By: Jennifer LaMontagne – Horticulturist – Bloch’s Farm – Green Lake, WI
Pruning and the removal of dead limbs is an important part of annual tree and shrub maintenance. It supports the overall health of trees and shrubs and improves their appearance. Properly timed pruning encourages trees and shrubs to rebloom and increases their flower and fruit outputs.
It can be confusing as to the proper timing of pruning different trees and shrubs. One helpful tip is to note whether they flower on new wood or old wood. Trees and shrubs that bloom on new wood often begin flowering mid- to late summer. The best time to prune them is during late winter or early spring, when they are dormant, and no new growth has yet appeared. This will provide them time to recover and an opportunity to put all their energy toward producing new growth and buds.
Arborvitae, for example, do well when pruned in spring just before new growth is produced. New growth will develop in the crotch of the branches and will cover the pruning cuts. February to early April is the best time to prune apple trees, crabapples, mountain ash, and hawthorn to prevent chances of infection and the spread of bacterial diseases. It’s best to prune shade trees in late winter or early spring, and to decrease the chances of oak wilt disease, it’s a good rule of thumb to prune oak trees before mid-April.

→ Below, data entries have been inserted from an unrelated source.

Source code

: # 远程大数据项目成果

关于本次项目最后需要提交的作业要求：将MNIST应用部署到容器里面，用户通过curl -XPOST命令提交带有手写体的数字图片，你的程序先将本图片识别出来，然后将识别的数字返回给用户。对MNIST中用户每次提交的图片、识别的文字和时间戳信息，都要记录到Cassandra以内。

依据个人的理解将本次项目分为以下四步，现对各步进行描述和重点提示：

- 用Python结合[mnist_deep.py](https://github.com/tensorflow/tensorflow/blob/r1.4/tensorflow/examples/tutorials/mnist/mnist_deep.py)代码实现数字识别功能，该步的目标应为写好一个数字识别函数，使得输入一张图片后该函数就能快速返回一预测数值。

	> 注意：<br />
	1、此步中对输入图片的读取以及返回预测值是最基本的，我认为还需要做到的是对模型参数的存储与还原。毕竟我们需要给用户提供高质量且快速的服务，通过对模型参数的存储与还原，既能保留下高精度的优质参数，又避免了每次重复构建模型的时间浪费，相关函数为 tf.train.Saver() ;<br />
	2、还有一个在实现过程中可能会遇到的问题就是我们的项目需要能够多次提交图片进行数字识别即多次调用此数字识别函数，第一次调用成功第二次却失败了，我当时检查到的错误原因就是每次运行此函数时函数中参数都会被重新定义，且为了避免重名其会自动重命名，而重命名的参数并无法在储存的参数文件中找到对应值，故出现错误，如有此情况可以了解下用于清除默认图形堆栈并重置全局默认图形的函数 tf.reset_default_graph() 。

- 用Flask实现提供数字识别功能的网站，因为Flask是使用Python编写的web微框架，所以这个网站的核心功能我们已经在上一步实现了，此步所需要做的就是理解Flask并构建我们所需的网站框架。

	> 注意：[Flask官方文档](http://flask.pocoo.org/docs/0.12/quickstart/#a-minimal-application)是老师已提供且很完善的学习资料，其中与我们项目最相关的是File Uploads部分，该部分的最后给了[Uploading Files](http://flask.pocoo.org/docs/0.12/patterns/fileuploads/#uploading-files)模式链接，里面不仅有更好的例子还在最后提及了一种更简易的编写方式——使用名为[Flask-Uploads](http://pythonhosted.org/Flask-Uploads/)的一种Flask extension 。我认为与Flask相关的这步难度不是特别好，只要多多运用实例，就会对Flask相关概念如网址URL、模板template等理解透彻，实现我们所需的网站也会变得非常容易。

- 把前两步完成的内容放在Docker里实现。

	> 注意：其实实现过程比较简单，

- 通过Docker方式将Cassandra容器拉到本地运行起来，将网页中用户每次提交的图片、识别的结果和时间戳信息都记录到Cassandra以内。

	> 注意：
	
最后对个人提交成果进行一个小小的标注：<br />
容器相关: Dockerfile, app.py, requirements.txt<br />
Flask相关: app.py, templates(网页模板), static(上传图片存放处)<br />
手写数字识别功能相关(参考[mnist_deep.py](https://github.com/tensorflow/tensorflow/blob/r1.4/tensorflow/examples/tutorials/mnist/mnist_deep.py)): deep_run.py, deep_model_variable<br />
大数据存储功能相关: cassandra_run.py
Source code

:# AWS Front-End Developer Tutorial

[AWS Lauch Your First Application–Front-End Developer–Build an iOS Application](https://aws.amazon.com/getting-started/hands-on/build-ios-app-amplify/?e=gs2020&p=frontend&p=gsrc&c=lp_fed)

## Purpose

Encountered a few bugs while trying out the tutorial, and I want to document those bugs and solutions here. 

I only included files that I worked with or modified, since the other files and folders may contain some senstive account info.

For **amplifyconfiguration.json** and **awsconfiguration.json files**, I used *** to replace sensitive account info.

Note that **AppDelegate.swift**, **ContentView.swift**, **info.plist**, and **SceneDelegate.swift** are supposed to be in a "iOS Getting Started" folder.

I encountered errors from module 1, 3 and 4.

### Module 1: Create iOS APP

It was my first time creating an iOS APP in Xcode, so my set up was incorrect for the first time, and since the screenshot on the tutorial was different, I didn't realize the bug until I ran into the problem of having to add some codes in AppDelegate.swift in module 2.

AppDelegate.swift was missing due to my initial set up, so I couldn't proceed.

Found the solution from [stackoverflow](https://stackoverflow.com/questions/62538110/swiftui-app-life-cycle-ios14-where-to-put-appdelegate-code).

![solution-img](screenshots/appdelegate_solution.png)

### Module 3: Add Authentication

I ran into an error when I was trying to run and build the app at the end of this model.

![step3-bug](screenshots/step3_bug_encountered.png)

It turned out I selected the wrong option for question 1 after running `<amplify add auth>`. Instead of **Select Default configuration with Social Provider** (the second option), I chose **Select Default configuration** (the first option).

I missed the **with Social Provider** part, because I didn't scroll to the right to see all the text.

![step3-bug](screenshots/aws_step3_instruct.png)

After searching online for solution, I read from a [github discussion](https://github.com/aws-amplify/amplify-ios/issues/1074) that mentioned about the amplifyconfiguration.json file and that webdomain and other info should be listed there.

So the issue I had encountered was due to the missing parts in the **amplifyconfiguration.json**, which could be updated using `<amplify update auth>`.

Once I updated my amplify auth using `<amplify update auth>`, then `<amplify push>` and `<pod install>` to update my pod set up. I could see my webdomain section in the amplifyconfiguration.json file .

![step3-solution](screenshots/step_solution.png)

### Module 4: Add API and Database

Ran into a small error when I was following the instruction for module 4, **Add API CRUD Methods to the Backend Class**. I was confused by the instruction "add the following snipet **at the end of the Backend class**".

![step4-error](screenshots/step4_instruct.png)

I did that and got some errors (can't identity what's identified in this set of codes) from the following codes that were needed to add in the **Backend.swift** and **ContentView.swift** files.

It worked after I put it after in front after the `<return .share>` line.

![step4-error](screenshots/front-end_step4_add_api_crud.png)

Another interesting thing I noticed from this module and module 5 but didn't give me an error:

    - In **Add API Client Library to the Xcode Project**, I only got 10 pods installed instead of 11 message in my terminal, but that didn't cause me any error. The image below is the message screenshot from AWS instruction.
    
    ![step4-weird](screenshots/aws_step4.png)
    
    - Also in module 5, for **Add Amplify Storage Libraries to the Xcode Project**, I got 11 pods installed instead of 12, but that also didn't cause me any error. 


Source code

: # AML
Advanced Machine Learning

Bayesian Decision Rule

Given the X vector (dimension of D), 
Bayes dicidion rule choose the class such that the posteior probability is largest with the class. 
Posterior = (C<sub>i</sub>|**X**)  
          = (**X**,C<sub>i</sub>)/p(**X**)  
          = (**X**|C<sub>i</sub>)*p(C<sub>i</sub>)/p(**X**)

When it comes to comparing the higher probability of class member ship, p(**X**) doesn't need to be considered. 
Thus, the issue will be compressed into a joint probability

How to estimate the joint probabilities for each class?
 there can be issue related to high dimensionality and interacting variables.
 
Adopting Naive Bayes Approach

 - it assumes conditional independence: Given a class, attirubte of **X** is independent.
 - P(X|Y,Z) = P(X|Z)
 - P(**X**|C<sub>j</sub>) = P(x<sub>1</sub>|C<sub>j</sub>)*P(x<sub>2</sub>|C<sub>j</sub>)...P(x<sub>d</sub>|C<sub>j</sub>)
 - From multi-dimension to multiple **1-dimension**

Certain trees such as elm, maple, birch, and black walnut may ooze sap if cut back in the spring. This does not harm the tree; however, these trees can also be pruned in early summer or late fall to reduce oozing if it’s concerning to you.
Boxwoods and other evergreen or ornamental shrubs such as butterfly bush, sumac, and red-twig dogwood typically benefit from an annual spring trim to keep their shape and to support their good health. Panicle and smooth hydrangeas, burning bush, roses, rose of sharon, coralberry, potentilla, diervilla, honeysuckle are other varieties of shrubs that flower on new wood.
However, not all trees and shrubs should be pruned in spring. Those that bloom in early summer on mature, or old wood should typically be pruned in late summer or early fall before the next season’s buds begin forming. If you prune them in spring, you will be removing the flower buds. It’s best to wait until right after they have finished flowering. This will provide a time for beautiful blossoms and a time for new buds to develop.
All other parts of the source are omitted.